In this section we shall explain several preferred embodiments of this invention. Whenever the compositions, formulations, methods and other aspects of the embodiments are not expressly defined, the scope of the invention is not limited only to the disclosed embodiments, rather may encompass what is well known in the art. Also, while numerous details are set forth, it is understood that some embodiments of the invention may be practiced without these details. In other instances, well-known chemicals, formulations, ingredients and techniques have not been described in detail so as not to obscure the understanding of this description.

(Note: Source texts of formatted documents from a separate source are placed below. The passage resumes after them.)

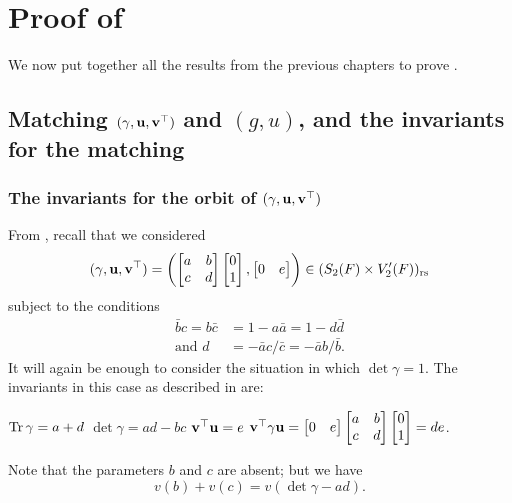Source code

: \chapter{Proof of }
We now put together all the results from the previous chapters to
prove .

\section{Matching ${(\gamma, \mathbf u, \mathbf v^\top)}$ and $(g,u)$, and the invariants for the matching}
\subsection{The invariants for the orbit of ${(\gamma, \mathbf u, \mathbf v^\top)}$}
From , recall that we considered
\[
  (\gamma, \mathbf u, \mathbf v^\top)
  =
  \left( \begin{bmatrix} a & b \\ c & d \end{bmatrix}
    \begin{bmatrix} 0 \\ 1 \end{bmatrix}, \begin{bmatrix} 0 & e \end{bmatrix} \right)
  \in (S_2(F) \times V'_2(F))_{\mathrm{rs}}
\]
subject to the conditions
\begin{align*}
  \bar b c = b \bar c &= 1 - a \bar a = 1 - d \bar d \\
  \text{and } d &= - \bar a c / \bar c = -\bar a b / \bar b.
\end{align*}
It will again be enough to consider the situation in which $\det \gamma = 1$.
The invariants in this case as described in  are:
\begin{itemize}
  \ii $\operatorname{Tr} \gamma = a + d$
  \ii $\det \gamma = ad - bc$
  \ii $\mathbf v^\top \mathbf u = e$
  \ii $\mathbf v^\top \gamma \mathbf u = \begin{bmatrix} 0 & e \end{bmatrix}
  \begin{bmatrix} a & b \\ c & d \end{bmatrix} \begin{bmatrix} 0 \\ 1 \end{bmatrix} = de$.
\end{itemize}
Note that the parameters $b$ and $c$ are absent; but we have
\[ v(b) + v(c) = v(\det \gamma - a d). \]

In one aspect, the instant invention is directed to a composition and method of using fractionated honey to treat or prevent persons from suffering from a condition such as an infection associated with a biofilm by disrupting the bacterial cell culture and inhibiting the bacterial biofilm. The fractionated honey is considered “fractionated” in that it is formed by taking Manuka honey and removing the DNA marker (pollen) from the honey. Manuka honey typically includes a number of markers that must be present for it to be considered an authentic Manuka honey. Among these markers is the DNA level from Manuka pollen, which is typically less than Cq 36 for Manuka honey. In the proposed fractionated honey, this DNA marker is removed such that the DNA level from Manuka pollen is essentially zero. The resulting fractionated honey maintains all the health benefits of Manuka honey without some of the side effects that may be associated with pollen, for example, allergic reactions. In addition, in some instances where the honey may be irradiated to achieve sterility, the removal of the pollen may have other benefits. For example, when honey is irradiated the pollen or contaminate may explode and become particulate matter in the honey, or a contaminate with potential to cause inflammation. Thus, the removal of pollen reduces the potential for the pollen to cause potential contaminates that may lead to undesirable inflammation in instances where the honey is irradiated, and in turn reduce the overall effectiveness of the honey.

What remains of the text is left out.